Un bel regalo per Natale? Il silenzio degli idioti del putinismo

Chi ha scritto al direttore Claudio Cerasa

Al direttore - Ingorgo sul palco reale ieri alla prima della Scala. Il cerimoniere, per non sbagliare, aveva assegnato quattro posti a Maria Elisabetta Alberti Casellati.
Michele Magno


 

Al direttore - C’è una fallacia esistenziale in Putin: che la Russia è in guerra con l’intero mondo occidentale, che l’occidente vuole distruggere la Russia, dividerla, saccheggiare le sue risorse naturali, bandire la sua cultura e la sua arte. La guerra di Putin ha suscitato in occidente reazioni militari, politiche, economiche. Ma quasi nulla è stato detto sulla strampalata teoria con cui Putin giustifica la sua guerra. Invece, tutte le isteriche esagerazioni di Putin possono essere smontate con fatti incontrovertibili: se gli Stati Uniti volessero distruggere la Russia, perché avrebbero ridotto la loro presenza militare in Europa del 75 per cento negli ultimi 25 anni? Perché la Nato avrebbe cercato un partenariato con la Russia per affrontare i maggiori problemi della sicurezza europea? Perché avrebbe limitato il dispiegamento di forze nei territori dei nuovi membri?
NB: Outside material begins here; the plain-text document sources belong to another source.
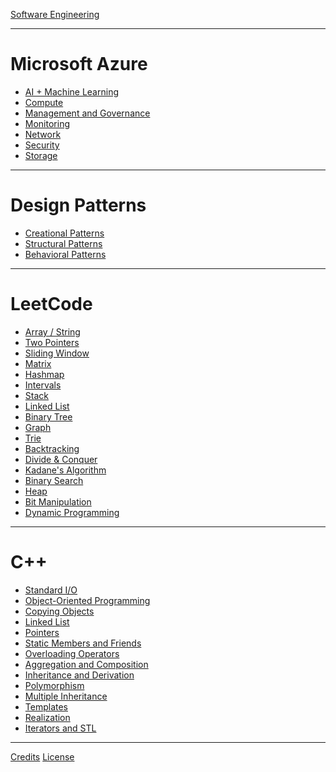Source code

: [Software Engineering](./README.md)

---

# Microsoft Azure

- [AI + Machine Learning](./azure/ai_+_machine_learning.md)
- [Compute](./azure/compute.md)
- [Management and Governance](./azure/management_and_governance.md)
- [Monitoring](./azure/monitoring.md)
- [Network](./azure/network.md)
- [Security](./azure/security.md)
- [Storage](./azure/storage.md)

---

# Design Patterns

- [Creational Patterns]()
- [Structural Patterns]()
- [Behavioral Patterns]()

---

# LeetCode

- [Array / String](./leetcode/array_string.md)
- [Two Pointers](./leetcode/two_pointers.md)
- [Sliding Window]()
- [Matrix]()
- [Hashmap]()
- [Intervals]()
- [Stack]()
- [Linked List]()
- [Binary Tree](./leetcode/binary_tree.md)
- [Graph]()
- [Trie]()
- [Backtracking]()
- [Divide & Conquer]()
- [Kadane's Algorithm]()
- [Binary Search]()
- [Heap]()
- [Bit Manipulation]()
- [Dynamic Programming]()

---

# C++

- [Standard I/O](./cpp/standard_io.md)
- [Object-Oriented Programming](./cpp/oop.md)
- [Copying Objects](./cpp/copying_objects.md)
- [Linked List](./cpp/linked_list.md)
- [Pointers](./cpp/pointers.md)
- [Static Members and Friends](./cpp/static_members_and_friends.md)
- [Overloading Operators](./cpp/overloading_operators.md)
- [Aggregation and Composition]()
- [Inheritance and Derivation]()
- [Polymorphism]()
- [Multiple Inheritance]()
- [Templates]()
- [Realization]()
- [Iterators and STL]()

---

[Credits](CREDITS.md)
[License](./LICENSE.md)
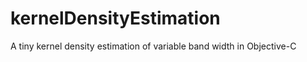 kernelDensityEstimation
=======================

A tiny kernel density estimation of variable band width in Objective-C 
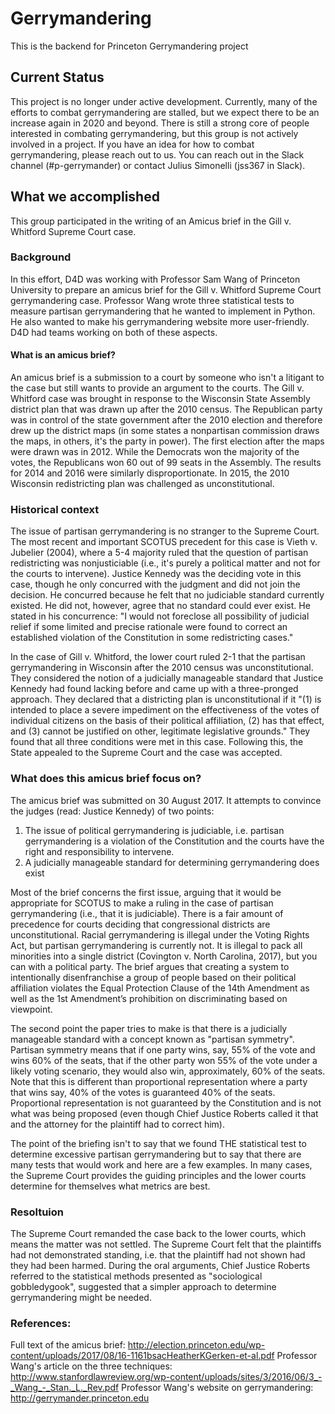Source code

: # Gerrymandering
This is the backend for Princeton Gerrymandering project

## Current Status

This project is no longer under active development. Currently, many of the efforts to combat gerrymandering are stalled, but we expect there to be an increase again in 2020 and beyond. There is still a strong core of people interested in combating gerrymandering, but this group is not actively involved in a project. If you have an idea for how to combat gerrymandering, please reach out to us. You can reach out in the Slack channel (#p-gerrymander) or contact Julius Simonelli (jss367 in Slack).

## What we accomplished

This group participated in the writing of an Amicus brief in the Gill v. Whitford Supreme Court case.

### Background

In this effort, D4D was working with Professor Sam Wang of Princeton University to prepare an amicus brief for the Gill v. Whitford Supreme Court gerrymandering case. Professor Wang wrote three statistical tests to measure partisan gerrymandering that he wanted to implement in Python. He also wanted to make his gerrymandering website more user-friendly. D4D had teams working on both of these aspects.

#### What is an amicus brief?

An amicus brief is a submission to a court by someone who isn't a litigant to the case but still wants to provide an argument to the courts. The Gill v. Whitford case was brought in response to the Wisconsin State Assembly district plan that was drawn up after the 2010 census. The Republican party was in control of the state government after the 2010 election and therefore drew up the district maps (in some states a nonpartisan commission draws the maps, in others, it's the party in power). The first election after the maps were drawn was in 2012. While the Democrats won the majority of the votes, the Republicans won 60 out of 99  seats in the Assembly. The results for 2014 and 2016 were similarly disproportionate. In 2015, the 2010 Wisconsin redistricting plan was challenged as unconstitutional. 

### Historical context

The issue of partisan gerrymandering is no stranger to the Supreme Court. The most recent and important SCOTUS precedent for this case is Vieth v. Jubelier (2004), where a 5-4 majority ruled that the question of partisan redistricting was nonjusticiable (i.e., it's purely a political matter and not for the courts to intervene). Justice Kennedy was the deciding vote in this case, though he only concurred with the judgment and did not join the decision. He concurred because he felt that no judiciable standard currently existed. He did not, however, agree that no standard could ever exist. He stated in his concurrence: "I would not foreclose all possibility of judicial relief if some limited and precise rationale were found to correct an established violation of the Constitution in some redistricting cases."

In the case of Gill v. Whitford, the lower court ruled 2-1 that the partisan gerrymandering in Wisconsin after the 2010 census was unconstitutional. They considered the notion of a judicially manageable standard that Justice Kennedy had found lacking before and came up with a three-pronged approach. They declared that a districting plan is unconstitutional if it "(1) is intended to place a severe impediment on the effectiveness of the votes of individual citizens on the basis of their political affiliation, (2) has that effect, and (3) cannot be justified on other, legitimate legislative grounds." They found that all three conditions were met in this case. Following this, the State appealed to the Supreme Court and the case was accepted.

### What does this amicus brief focus on?

The amicus brief was submitted on 30 August 2017. It attempts to convince the judges (read: Justice Kennedy) of two points:
1. The issue of political gerrymandering is judiciable, i.e. partisan gerrymandering is a violation of the Constitution and the courts have the right and responsibility to intervene.
2. A judicially manageable standard for determining gerrymandering does exist

Most of the brief concerns the first issue, arguing that it would be appropriate for SCOTUS to make a ruling in the case of partisan gerrymandering (i.e., that it is judiciable). There is a fair amount of precedence for courts deciding that congressional districts are unconstitutional. Racial gerrymandering is illegal under the Voting Rights Act, but partisan gerrymandering is currently not. It is illegal to pack all minorities into a single district (Covington v. North Carolina, 2017), but you can with a political party. The brief argues that creating a system to intentionally disenfranchise a group of people based on their political affiliation violates the Equal Protection Clause of the 14th Amendment as well as the 1st Amendment’s prohibition on discriminating based on viewpoint.

The second point the paper tries to make is that there is a judicially manageable standard with a concept known as "partisan symmetry". Partisan symmetry means that if one party wins, say, 55% of the vote and wins 60% of the seats, that if the other party won 55% of the vote under a likely voting scenario, they would also win, approximately, 60% of the seats. Note that this is different than proportional representation where a party that wins say, 40% of the votes is guaranteed 40% of the seats. Proportional representation is not guaranteed by the Constitution and is not what was being proposed (even though Chief Justice Roberts called it that and the attorney for the plaintiff had to correct him).

The point of the briefing isn't to say that we found THE statistical test to determine excessive partisan gerrymandering but to say that there are many tests that would work and here are a few examples. In many cases, the Supreme Court provides the guiding principles and the lower courts determine for themselves what metrics are best.

### Resoltuion

The Supreme Court remanded the case back to the lower courts, which means the matter was not settled. The Supreme Court felt that the plaintiffs had not demonstrated standing, i.e. that the plaintiff had not shown had they had been harmed. During the oral arguments, Chief Justice Roberts referred to the statistical methods presented as "sociological gobbledygook", suggested that a simpler approach to determine gerrymandering might be needed.

### References:
Full text of the amicus brief: http://election.princeton.edu/wp-content/uploads/2017/08/16-1161bsacHeatherKGerken-et-al.pdf
Professor Wang's article on the three techniques: http://www.stanfordlawreview.org/wp-content/uploads/sites/3/2016/06/3_-_Wang_-_Stan._L._Rev.pdf
Professor Wang's website on gerrymandering: http://gerrymander.princeton.edu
Perché quando era visibile che i russi stavano ammassando forze ai confini dell’Ucraina, hanno risposto proponendo negoziazioni per un nuovo patto di riduzione degli armamenti? Non contestando questa fallacia l’occidente rinuncia a usare un’arma che potrebbero indurre in Russia qualche riflessione sul senso di quello che sta accadendo. L’élite russa non condivide queste visioni apocalittiche, ma nessuno ha sentito Washington e alleati respingere le tesi del loro presidente. Invece, proprio oggi che i costi della guerra mordono, l’élite e il popolo russo devono sentire forte e chiara la contestazione di quello che gli raccontano i loro capi: Putin dice che la Russia è a rischio, ma in realtà chi è a rischio è lui: ha invaso l’Ucraina non perché l’occidente non gli lasciava altra strada che combattere fino alla morte, ma perché i richiami etnonazionalisti gli forniscono legittimità politica. Lo straordinario sostegno che l’occidente ha unitariamente offerto all’Ucraina e il modo in cui essa l’ha usato potrebbe alla lunga convincere i russi che questa guerra li conduce in un vicolo cieco, che il trionfo etnico non è un obbiettivo quando possono vivere tranquilli dentro i loro confini. I governi occidentali dovrebbero sfruttare un punto vulnerabile  che finora hanno trascurato: l’assurda pretesa di Putin che sia a rischio la sopravvivenza della Russia.
Franco Debenedetti

 

Uno dei più interessanti regali natalizi ricevuti in questi giorni dall’occidente coincide con la presenza rumorosissima, sotto l’albero, di un pacchetto speciale contenente un formidabile silenzio. Quello di chi sosteneva che le democrazie fossero inadatte a usare la forza per difendere i propri confini. Quello di chi sosteneva che difendere l’Ucraina significasse solo provocare Putin. Quello di chi sosteneva che armare un popolo aggredito significasse solo essere contro la pace. In attesa di capire come e quando la guerra finirà, ricevere come dono, per Natale, il silenzio degli idioti del putinismo potrebbe essere già un regalo mica male.